:: Provided data

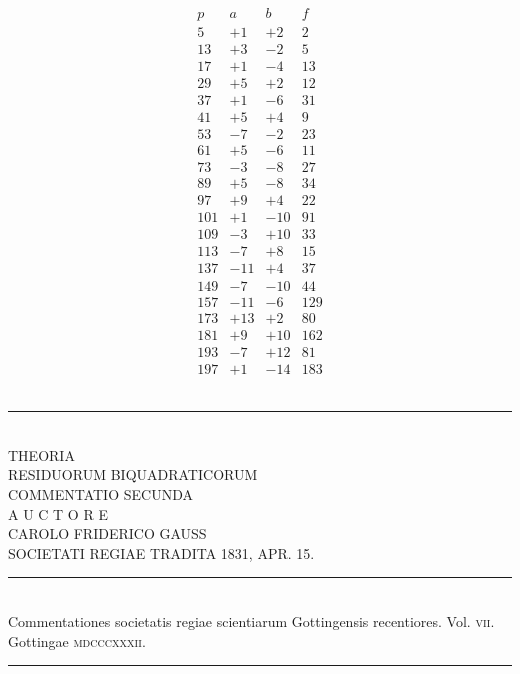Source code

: \documentclass[twoside,12pt, showframe]{memoir}
\begin{document}
\[\begin{array}{r|r|r|r}
p & a & b & f \\
\hline
5 & +1 & +2 & 2 \\
13 & +3 & -2 & 5 \\
17 & +1& -4 & 13 \\
29 & +5 & +2 & 12 \\
37 & +1 & -6 & 31 \\
41 & +5 & +4 & 9 \\
53 & -7 & -2 & 23 \\
61 & +5 & -6 & 11 \\
73 & -3 & -8 & 27 \\
89 & +5 & -8 & 34 \\
97 & +9 & +4 & 22 \\
101 & +1 & -10 & 91 \\
109 & -3 & +10 & 33 \\
113 & -7 & +8 & 15 \\
137 & -11 & +4 & 37 \\
149 & -7 & -10 & 44 \\
157 & -11 & -6 & 129 \\
173 & +13 & +2 & 80 \\
181 & +9 & +10 & 162 \\
193 & -7 & +12 & 81 \\
197 & +1 & -14 & 183 
\end{array}\]\\[\baselineskip]
\begin{center} 
\rule{2in}{0.5pt}
\end{center}\clearpage\noindent%

\begin{center}
\;\\[4\baselineskip]
{\large THEORIA  }\\[\baselineskip]
{\LARGE RESIDUORUM BIQUADRATICORUM }\\[3\baselineskip]
{\large COMMENTATIO SECUNDA}\\[2.5\baselineskip]
{\tiny A U C T O R E}\\[1.5\baselineskip]
CAROLO FRIDERICO GAUSS\\[1.5\baselineskip]
{\scriptsize SOCIETATI REGIAE TRADITA {\tiny \textsc{1831},} APR. {\tiny \textsc{15}.}}\\[4\baselineskip]
\rule{4in}{0.5pt}\\[0.5\baselineskip]
{\small Commentationes societatis regiae scientiarum Gottingensis recentiores. Vol. \textsc{vii}.\\
Gottingae \textsc{mdcccxxxii}.}\\
\rule{4in}{0.5pt}
\end{center}
\clearpage\noindent%
\;
\clearpage\noindent%
\end{document}
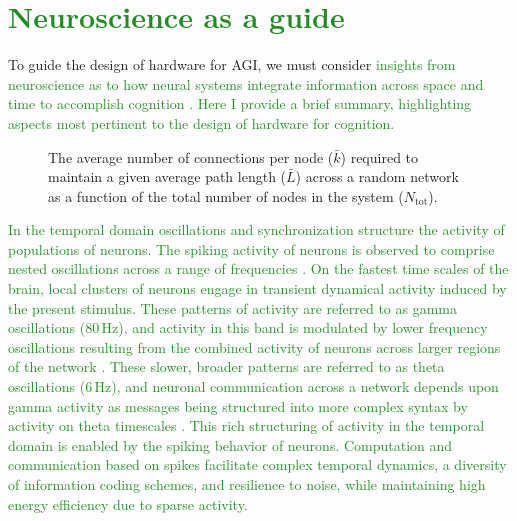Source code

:\documentclass[twocolumn]{article}
\begin{document}
\section{\label{sec:neuroscience}\textcolor{ForestGreen}{Neuroscience as a guide}}
To guide the design of hardware for AGI, we must consider \textcolor{ForestGreen}{insights from neuroscience as to how neural systems integrate information across space and time to accomplish cognition \cite{bu2006,sp2010,beba2017,khma2018}. Here I provide a brief summary, highlighting aspects most pertinent to the design of hardware for cognition.} 

\begin{figure}[t]
	\caption{\label{fig:path_length}The average number of connections per node ($\bar{k}$) required to maintain a given average path length ($\bar{L}$)  across a random network as a function of the total number of nodes in the system ($N_{\mathrm{tot}}$).}
\end{figure}
\textcolor{ForestGreen}{In the temporal domain oscillations and synchronization \cite{bu2006} structure the activity of populations of neurons. The spiking activity of neurons is observed to comprise nested oscillations across a range of frequencies \cite{budr2004}. On the fastest time scales of the brain, local clusters of neurons engage in transient dynamical activity induced by the present stimulus. These patterns of activity are referred to as gamma oscillations (80\,Hz), and activity in this band is modulated by lower frequency oscillations \cite{caed2006,jeco2007} resulting from the combined activity of neurons across larger regions of the network \cite{stsa2000}. These slower, broader patterns are referred to as theta oscillations (6\,Hz), and neuronal communication across a network depends upon gamma activity as messages being structured into more complex syntax by activity on theta timescales \cite{fr2015,bu2019}. This rich structuring of activity in the temporal domain is enabled by the spiking behavior of neurons. Computation and communication based on spikes facilitate complex temporal dynamics, a diversity of information coding schemes, and resilience to noise, while maintaining high energy efficiency due to sparse activity.}
\end{document}
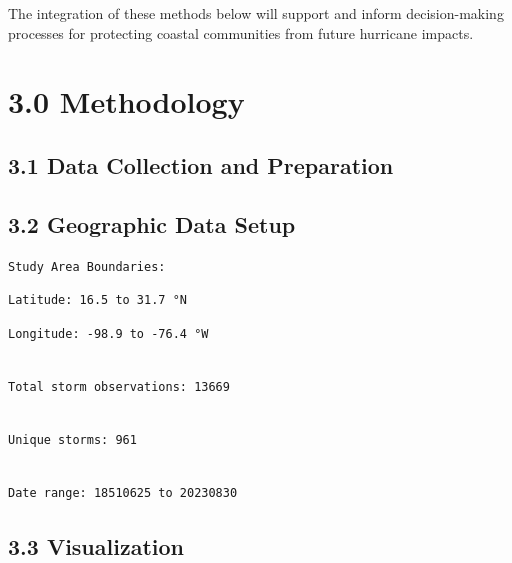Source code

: \documentclass[12pt,letterpaper]{article}
\begin{document}
The integration of these methods below will support and inform
decision-making processes for protecting coastal communities from future
hurricane impacts.

\section{3.0 Methodology}\label{methodology}

\subsection{3.1 Data Collection and
Preparation}\label{data-collection-and-preparation}

\subsection{3.2 Geographic Data Setup}\label{geographic-data-setup}

\begin{verbatim}
Study Area Boundaries:
\end{verbatim}

\begin{verbatim}
Latitude: 16.5 to 31.7 °N
\end{verbatim}

\begin{verbatim}
Longitude: -98.9 to -76.4 °W
\end{verbatim}

\begin{verbatim}

Total storm observations: 13669
\end{verbatim}

\begin{verbatim}

Unique storms: 961
\end{verbatim}

\begin{verbatim}

Date range: 18510625 to 20230830
\end{verbatim}

\subsection{3.3 Visualization}\label{visualization}
\end{document}
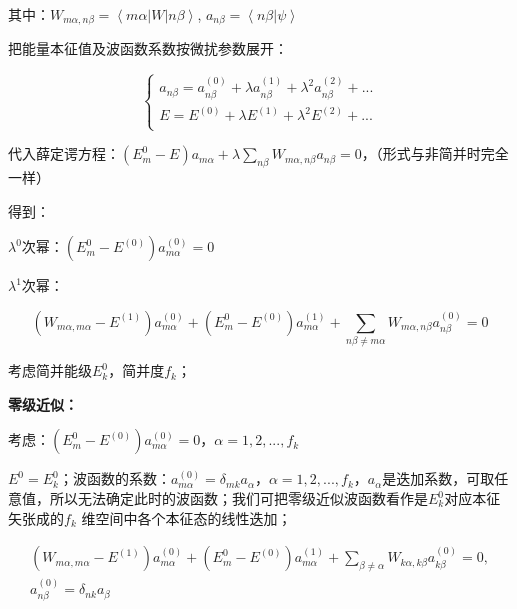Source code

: 其中：$W_{m\alpha ,n\beta }  = \left\langle {m\alpha } \right|W\left| {n\beta } \right\rangle $, $a_{n\beta }  = \left\langle {n\beta } \right|\left. \psi  \right\rangle $


把能量本征值及波函数系数按微扰参数展开：

\begin{equation}\label{22-21}
\left\{ \begin{array}{l}
 a_{n\beta }  = a_{n\beta }^{(0)}  + \lambda a_{n\beta }^{(1)}  + \lambda ^2 a_{n\beta }^{(2)}  + ... \\
 E = E^{(0)}  + \lambda E^{(1)}  + \lambda ^2 E^{(2)}  + ... \\
 \end{array} \right.
\end{equation}

代入薛定谔方程：$\left( {E_m^0  - E} \right)a_{m\alpha }  + \lambda \sum\limits_{n\beta } {W_{m\alpha ,n\beta } a_{n\beta } }  = 0$，（形式与非简并时完全一样）

得到：

$\lambda ^0 $次幂：$\left( {E_m^0  - E^{(0)} } \right)a_{m\alpha }^{(0)}  = 0$

$\lambda ^1 $次幂：

\begin{equation*} 
{\left( {W_{m\alpha ,m\alpha }  - E^{(1)} } \right)a_{m\alpha }^{(0)}  + \left( {E_m^0  - E^{(0)} } \right)a_{m\alpha }^{(1)}  + \sum\limits_{n\beta  \ne m\alpha } {W_{m\alpha ,n\beta } a_{n\beta }^{(0)} } }  = 0
\end{equation*}

考虑简并能级$E_k^0 $，简并度$f_k$；

\textbf{零级近似：}

考虑：$\left( {E_m^0  - E^{(0)} } \right)a_{m\alpha }^{(0)}  = 0$，$\alpha  = 1,2,...,f_k $


$E^0  = E_k^0 $；波函数的系数：$a_{m\alpha }^{(0)}  = \delta _{mk} a_\alpha  $，$\alpha  = 1,2,...,f_k $，$a_\alpha  $是迭加系数，可取任意值，所以无法确定此时的波函数；我们可把零级近似波函数看作是$E_k^0 $对应本征矢张成的$f_k$ 维空间中各个本征态的线性迭加；

\begin{equation}\label{22-22}
\begin{array}{l}
{\left( {W_{m\alpha ,m\alpha }  - E^{(1)} } \right)a_{m\alpha }^{(0)}  + \left( {E_m^0  - E^{(0)} } \right)a_{m\alpha }^{(1)}  + \sum\limits_{\beta  \ne \alpha } {W_{k\alpha ,k\beta } a_{k\beta }^{(0)} } } = 0,\\ 
a_{n\beta }^{(0)}  = \delta _{nk} a_\beta \\
\end{array}
\end{equation}

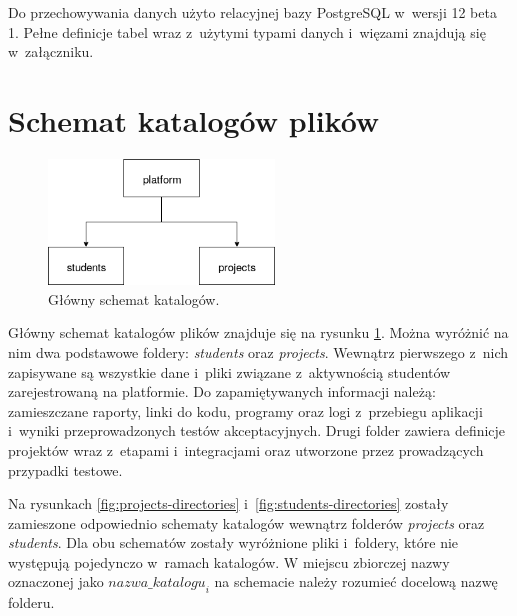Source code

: Do przechowywania danych użyto relacyjnej bazy PostgreSQL w~wersji 12 beta 1.
Pełne definicje tabel wraz z~użytymi typami danych i~więzami znajdują się w~załączniku.


\section{Schemat katalogów plików}
\label{directories}

\begin{figure}[h]
    \centering
    \includegraphics[width = 6cm]{chapter05/platform_main_dirs.png}
    \caption{Główny schemat katalogów.}
    \label{fig:platform-main-directories}
\end{figure}

Główny schemat katalogów plików znajduje się na rysunku \ref{fig:platform-main-directories}.
Można wyróżnić na nim dwa podstawowe foldery: \textit{students} oraz \textit{projects}.
Wewnątrz pierwszego z~nich zapisywane są wszystkie dane i~pliki związane z~aktywnością studentów zarejestrowaną na platformie.
Do zapamiętywanych informacji należą: zamieszczane raporty, linki do kodu, programy oraz logi z~przebiegu aplikacji i~wyniki przeprowadzonych testów akceptacyjnych.
Drugi folder zawiera definicje projektów wraz z~etapami i~integracjami oraz utworzone przez prowadzących przypadki testowe.

Na rysunkach \ref{fig:projects-directories} i~\ref{fig:students-directories} zostały zamieszone odpowiednio schematy katalogów wewnątrz folderów \textit{projects} oraz \textit{students}.
Dla obu schematów zostały wyróżnione pliki i~foldery, które nie występują pojedynczo w~ramach katalogów.
W miejscu zbiorczej nazwy oznaczonej jako ${nazwa\_katalogu}_{i}$ na schemacie należy rozumieć docelową nazwę folderu.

::::

• **Exercise instructions**
Output each line of the listing in which the string "zostały" is found.

• **Expected answer**
Na rysunkach \ref{fig:projects-directories} i~\ref{fig:students-directories} zostały zamieszone odpowiednio schematy katalogów wewnątrz folderów \textit{projects} oraz \textit{students}.
Dla obu schematów zostały wyróżnione pliki i~foldery, które nie występują pojedynczo w~ramach katalogów.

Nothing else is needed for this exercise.